I still remember getting the following response to a pitch in my early days of freelancing:
"This is not the sort of article we would ever consider publishing. It's drivel. Please do not contact me again."
Crumbs. I was rather upset by these disparaging remarks. I'd only pitched to the publication once before, using a generic address from the contact us page and received positive feedback. It came as a shock on both a professional and personal level. Especially as the pitch later found a home in another publication, so I don't think it could have been too diabolical.
The bad editor is in the minority. I have heard further anecdotal evidence of the bad editor persona from fellow freelancers, but these tales are few and far between. Just dust it off, keep on pitching and strike that individual off your contact list. Retain your professionalism.
The invisible editor
I appreciate editors are swamped with pitches on a daily basis. I appreciate they are incredibly busy. But occasionally, I would appreciate a response from the invisible editor.
I'm not talking about cold pitches or press releases that are fired to the masses (a method I never use if any editors are reading this). I'm talking about an ongoing conversation with an editor about an article. Research is done, interviews are in place and when the pitch is made: silence.
The editor has dropped off the face of the Earth. It's incredibly frustrating. Suddenly my "great idea" is not great enough to be published. Hmph.

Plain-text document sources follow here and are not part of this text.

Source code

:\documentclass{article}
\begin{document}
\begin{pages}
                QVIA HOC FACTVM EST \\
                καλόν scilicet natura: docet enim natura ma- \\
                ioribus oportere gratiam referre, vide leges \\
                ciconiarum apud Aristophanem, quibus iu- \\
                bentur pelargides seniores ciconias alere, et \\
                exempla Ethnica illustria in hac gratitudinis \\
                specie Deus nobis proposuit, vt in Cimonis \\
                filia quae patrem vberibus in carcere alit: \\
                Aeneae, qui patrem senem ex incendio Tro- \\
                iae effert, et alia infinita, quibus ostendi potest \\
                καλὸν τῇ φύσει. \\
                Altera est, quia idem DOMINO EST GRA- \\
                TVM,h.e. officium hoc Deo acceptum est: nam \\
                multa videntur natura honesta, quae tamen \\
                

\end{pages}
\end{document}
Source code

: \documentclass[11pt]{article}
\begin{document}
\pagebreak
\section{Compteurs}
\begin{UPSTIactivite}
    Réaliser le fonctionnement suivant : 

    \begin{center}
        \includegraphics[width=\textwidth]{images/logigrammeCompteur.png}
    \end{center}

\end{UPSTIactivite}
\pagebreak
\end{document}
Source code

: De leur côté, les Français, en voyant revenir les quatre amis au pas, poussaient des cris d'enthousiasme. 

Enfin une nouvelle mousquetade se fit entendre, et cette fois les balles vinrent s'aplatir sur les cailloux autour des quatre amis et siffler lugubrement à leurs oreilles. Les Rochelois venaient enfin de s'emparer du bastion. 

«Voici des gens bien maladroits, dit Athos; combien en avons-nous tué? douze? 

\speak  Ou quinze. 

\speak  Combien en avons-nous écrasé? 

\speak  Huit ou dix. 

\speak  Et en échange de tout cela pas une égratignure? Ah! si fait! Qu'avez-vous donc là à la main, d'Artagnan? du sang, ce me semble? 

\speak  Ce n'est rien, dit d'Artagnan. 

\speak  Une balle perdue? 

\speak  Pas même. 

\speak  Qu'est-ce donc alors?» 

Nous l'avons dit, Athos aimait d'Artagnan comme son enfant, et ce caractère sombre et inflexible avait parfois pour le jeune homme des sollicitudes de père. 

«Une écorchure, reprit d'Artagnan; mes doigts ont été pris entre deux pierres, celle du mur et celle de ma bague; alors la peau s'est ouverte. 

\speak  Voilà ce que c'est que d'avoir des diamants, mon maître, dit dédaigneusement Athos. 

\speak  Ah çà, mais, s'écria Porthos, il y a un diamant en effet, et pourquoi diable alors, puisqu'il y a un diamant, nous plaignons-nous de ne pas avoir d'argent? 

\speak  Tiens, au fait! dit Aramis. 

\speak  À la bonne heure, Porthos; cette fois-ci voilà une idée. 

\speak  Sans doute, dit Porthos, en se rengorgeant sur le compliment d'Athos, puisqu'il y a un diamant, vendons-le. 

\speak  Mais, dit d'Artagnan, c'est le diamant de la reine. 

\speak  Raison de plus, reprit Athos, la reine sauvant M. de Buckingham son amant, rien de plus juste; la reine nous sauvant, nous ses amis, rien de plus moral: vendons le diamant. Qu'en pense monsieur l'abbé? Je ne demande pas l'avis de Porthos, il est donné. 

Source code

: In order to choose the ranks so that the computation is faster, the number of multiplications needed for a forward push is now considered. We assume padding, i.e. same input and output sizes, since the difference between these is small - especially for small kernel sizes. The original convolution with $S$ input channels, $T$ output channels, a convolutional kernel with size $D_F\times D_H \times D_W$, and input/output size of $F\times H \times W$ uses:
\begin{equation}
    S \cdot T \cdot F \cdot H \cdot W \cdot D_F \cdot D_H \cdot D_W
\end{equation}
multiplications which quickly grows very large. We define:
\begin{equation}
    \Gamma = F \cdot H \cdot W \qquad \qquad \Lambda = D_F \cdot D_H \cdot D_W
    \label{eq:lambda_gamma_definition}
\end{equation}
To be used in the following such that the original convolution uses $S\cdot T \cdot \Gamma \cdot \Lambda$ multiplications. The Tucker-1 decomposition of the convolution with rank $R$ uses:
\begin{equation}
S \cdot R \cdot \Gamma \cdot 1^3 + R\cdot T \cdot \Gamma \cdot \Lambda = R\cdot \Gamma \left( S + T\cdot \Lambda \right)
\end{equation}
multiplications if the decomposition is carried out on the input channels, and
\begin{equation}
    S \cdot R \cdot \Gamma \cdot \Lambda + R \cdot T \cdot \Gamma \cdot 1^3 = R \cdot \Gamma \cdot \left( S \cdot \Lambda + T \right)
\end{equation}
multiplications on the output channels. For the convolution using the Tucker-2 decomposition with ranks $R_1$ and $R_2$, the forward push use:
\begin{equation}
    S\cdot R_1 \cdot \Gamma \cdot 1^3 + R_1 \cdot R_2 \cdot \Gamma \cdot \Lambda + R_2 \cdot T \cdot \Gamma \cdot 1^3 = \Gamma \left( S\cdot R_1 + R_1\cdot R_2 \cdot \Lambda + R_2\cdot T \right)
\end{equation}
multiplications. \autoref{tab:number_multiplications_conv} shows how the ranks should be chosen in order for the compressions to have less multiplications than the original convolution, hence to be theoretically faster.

There are two things to bear in mind regarding unresponsive editors: it's not personal and there's nothing you can do about it. This pitch may be your big break - but to an editor, it's just another one of dozens of articles they are responsible for on a daily basis. And here's the hardest pill to swallow - it may not be such an amazing idea after all.
Life as a freelance writer is a constant education. I have made mistakes, learnt from them and moved on. I've developed a thick skin from the bad editors, a wealth of knowledge from the good editors and a theory that the invisible editor is maybe too kind to become the bad editor and let me know that my pitch may just stink.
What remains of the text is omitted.